Dannoura et al. (1999) studied 8 patients with Anderson disease from 7 unrelated families of North African origin after treatment with a low-fat diet. Lipid loading of intestinal biopsies persisted, but the pattern and the extent of loading varied among the patients. Electron microscopy showed lipoprotein-like particles in membrane-bound compartments, the densities and mean diameters of which were, in general, significantly larger than in normal-fed subjects. There were also large lipid particles with diameters up to 7,043 nm that were not surrounded by a membrane. Rarely, lipoprotein-like particles were observed in the intercellular spaces. All of these changes could be seen in all patients. Intestinal organ cultures showed that apolipoprotein B and apolipoprotein A-IV (APOA4; 107690) were synthesized with apparently normal molecular masses and that small amounts were secreted in lipid-bound forms. Normal microsomal triglyceride transfer protein (MTP; 157147) and activity were also detected in intestinal biopsies. Segregation analyses of 4 families excluded involvement of significant regions of the genome surrounding the genes encoding the apolipoproteins expressed in the intestine, as well as the genes encoding 3 intracellular lipid transport proteins, MTP, FABP1 (134650), and FABPZ (134640). The results suggested that factors other than apolipoproteins and MTP are important for human intestinal chylomicron assembly and secretion.

Duden (2003) noted that although endoplasmic reticulum-to-Golgi trafficking has been well characterized by both genetic and biochemical methods, few human disorders have been attributed to defects in its individual components.

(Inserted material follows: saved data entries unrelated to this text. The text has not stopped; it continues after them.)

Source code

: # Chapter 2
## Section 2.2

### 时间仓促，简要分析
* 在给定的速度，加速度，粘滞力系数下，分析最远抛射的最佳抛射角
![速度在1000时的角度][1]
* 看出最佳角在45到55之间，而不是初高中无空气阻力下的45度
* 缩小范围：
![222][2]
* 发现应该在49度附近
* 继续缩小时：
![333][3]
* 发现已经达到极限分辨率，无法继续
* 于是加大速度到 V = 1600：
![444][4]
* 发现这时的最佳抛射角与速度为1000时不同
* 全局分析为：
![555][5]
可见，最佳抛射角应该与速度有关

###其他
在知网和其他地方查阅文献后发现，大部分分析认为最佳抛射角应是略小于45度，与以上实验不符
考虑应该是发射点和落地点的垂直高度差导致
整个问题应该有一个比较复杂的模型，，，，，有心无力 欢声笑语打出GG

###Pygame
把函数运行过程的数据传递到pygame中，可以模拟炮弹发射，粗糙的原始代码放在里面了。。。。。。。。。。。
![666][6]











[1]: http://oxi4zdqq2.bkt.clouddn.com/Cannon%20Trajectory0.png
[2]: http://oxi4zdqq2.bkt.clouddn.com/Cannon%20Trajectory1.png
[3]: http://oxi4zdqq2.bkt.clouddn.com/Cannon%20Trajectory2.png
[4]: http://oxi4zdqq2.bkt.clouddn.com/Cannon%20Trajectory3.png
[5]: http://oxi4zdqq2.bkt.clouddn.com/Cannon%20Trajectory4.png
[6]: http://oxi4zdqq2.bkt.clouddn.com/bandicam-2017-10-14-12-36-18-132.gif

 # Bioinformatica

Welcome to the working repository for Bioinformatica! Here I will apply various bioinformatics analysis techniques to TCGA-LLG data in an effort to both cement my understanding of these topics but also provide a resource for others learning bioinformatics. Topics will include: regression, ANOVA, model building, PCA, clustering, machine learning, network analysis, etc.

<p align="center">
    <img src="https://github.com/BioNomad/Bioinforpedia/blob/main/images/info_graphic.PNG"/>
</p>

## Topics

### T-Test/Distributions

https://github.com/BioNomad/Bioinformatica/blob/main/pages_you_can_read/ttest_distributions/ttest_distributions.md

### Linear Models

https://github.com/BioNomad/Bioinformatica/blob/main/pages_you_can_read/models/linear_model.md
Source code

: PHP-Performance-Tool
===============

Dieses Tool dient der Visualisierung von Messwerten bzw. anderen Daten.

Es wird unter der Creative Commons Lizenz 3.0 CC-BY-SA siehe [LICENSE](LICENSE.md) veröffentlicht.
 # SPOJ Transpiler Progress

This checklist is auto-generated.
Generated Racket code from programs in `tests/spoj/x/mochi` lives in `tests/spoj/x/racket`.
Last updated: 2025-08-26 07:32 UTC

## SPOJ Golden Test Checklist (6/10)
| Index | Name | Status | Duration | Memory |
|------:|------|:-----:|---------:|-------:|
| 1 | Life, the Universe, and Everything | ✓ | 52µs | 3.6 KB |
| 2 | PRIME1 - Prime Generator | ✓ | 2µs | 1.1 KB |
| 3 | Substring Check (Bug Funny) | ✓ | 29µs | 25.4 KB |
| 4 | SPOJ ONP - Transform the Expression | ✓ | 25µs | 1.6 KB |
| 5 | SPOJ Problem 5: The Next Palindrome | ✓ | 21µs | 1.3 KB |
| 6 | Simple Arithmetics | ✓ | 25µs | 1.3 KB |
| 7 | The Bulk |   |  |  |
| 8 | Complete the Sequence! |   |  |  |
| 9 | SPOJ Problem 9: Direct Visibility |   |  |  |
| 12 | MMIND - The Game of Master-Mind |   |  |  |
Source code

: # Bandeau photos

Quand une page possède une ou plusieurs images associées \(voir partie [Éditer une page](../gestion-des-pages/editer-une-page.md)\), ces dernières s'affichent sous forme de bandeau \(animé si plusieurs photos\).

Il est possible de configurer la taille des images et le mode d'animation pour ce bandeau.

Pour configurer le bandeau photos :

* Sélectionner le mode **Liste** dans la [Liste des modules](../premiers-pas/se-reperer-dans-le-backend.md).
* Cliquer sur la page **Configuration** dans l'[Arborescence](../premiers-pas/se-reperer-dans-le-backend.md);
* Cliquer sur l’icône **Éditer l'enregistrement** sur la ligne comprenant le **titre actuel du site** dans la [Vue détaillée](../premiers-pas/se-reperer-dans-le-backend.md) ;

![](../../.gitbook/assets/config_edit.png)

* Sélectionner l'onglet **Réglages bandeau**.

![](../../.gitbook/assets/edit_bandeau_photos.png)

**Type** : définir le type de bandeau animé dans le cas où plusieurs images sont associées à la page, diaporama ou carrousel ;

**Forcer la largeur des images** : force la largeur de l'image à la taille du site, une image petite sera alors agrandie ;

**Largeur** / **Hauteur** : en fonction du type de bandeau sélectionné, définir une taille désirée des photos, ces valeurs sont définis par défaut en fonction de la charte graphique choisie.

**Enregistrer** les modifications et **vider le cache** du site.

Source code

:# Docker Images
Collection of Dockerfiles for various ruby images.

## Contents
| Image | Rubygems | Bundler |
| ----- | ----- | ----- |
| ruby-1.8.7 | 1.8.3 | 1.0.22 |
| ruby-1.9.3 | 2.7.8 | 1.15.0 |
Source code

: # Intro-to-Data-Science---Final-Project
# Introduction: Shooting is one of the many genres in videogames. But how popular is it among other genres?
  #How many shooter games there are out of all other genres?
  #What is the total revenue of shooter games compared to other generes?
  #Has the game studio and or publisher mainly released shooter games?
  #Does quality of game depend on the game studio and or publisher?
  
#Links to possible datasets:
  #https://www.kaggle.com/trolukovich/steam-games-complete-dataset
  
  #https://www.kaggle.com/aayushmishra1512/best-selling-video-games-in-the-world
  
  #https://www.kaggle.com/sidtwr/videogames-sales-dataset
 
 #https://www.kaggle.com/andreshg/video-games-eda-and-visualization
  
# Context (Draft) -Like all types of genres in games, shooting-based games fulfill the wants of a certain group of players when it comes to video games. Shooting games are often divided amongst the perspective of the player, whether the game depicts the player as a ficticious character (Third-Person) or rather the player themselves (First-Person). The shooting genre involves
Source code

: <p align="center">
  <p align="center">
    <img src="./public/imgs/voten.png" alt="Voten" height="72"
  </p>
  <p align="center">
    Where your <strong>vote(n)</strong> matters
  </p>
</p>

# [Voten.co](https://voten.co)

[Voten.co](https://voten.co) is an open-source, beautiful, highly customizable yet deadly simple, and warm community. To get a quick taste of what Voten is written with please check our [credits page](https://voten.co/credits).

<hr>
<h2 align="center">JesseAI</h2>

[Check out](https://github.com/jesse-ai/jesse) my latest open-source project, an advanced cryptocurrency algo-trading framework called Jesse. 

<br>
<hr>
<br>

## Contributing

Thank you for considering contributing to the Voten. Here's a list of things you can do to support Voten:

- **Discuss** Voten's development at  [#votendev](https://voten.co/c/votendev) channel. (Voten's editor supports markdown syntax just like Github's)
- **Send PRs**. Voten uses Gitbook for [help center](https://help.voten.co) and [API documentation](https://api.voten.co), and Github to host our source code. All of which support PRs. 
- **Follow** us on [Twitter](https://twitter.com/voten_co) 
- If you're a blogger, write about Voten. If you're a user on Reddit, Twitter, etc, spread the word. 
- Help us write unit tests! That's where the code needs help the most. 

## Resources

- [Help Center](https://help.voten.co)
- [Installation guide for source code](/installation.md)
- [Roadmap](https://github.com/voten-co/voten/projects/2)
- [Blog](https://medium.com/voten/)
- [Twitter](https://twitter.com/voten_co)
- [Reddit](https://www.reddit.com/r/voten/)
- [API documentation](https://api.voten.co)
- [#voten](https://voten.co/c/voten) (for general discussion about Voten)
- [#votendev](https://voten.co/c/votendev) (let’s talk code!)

It is likely that the functional redundancy of the COPII pathway leads to nonlethal phenotypes that have escaped classification. Three disorders due to defects in this system are CMRD disease, X-linked spondyloepiphyseal dysplasia tarda (313400), and combined deficiency of clotting factors V and VIII (277300).

Molecular Genetics

Mutations in the SAR1B Gene

Jones et al. (2003) identified a region of apparent homozygosity on chromosome 5q31.1 that segregated with affected status in 4 families with CMRD. In 10 affected individuals from 7 families with chylomicron retention disease, Jones et al. (2003) identified homozygous or compound heterozygous mutations in the SAR1B gene (see, e.g., 607690.0001-607690.0005). Several of the patients had previously been reported (Bouma et al., 1986), Roy et al. (1987), Nemeth et al. (1995), and Dannoura et al. (1999).

Exclusion Studies

Pessah et al. (1991) provided clear genetic evidence that Anderson disease is not due to a defect in the APOB gene: RFLP studies in 2 families indicated that affected children inherited different APOB alleles from at least 1 parent. Strich et al. (1993) arrived at the same conclusion from study of a family in which 3 of 7 children with consanguineous parents were affected. All 3 suffered from diarrhea, failure to thrive, and recurrent infections during infancy. Although the symptoms disappeared later in life, biochemical disorders (e.g., low plasma levels of apolipoproteins A1 (107680) and B as well as cholesterol, resulting in avitaminosis E, plus failure to secrete chylomicrons after a fat meal) persisted. Electron microscopy of enterocytes in 1 of the patients showed accumulation of lipid vacuoles. A VNTR polymorphism linked to the APOB locus excluded that gene as the site of the mutation.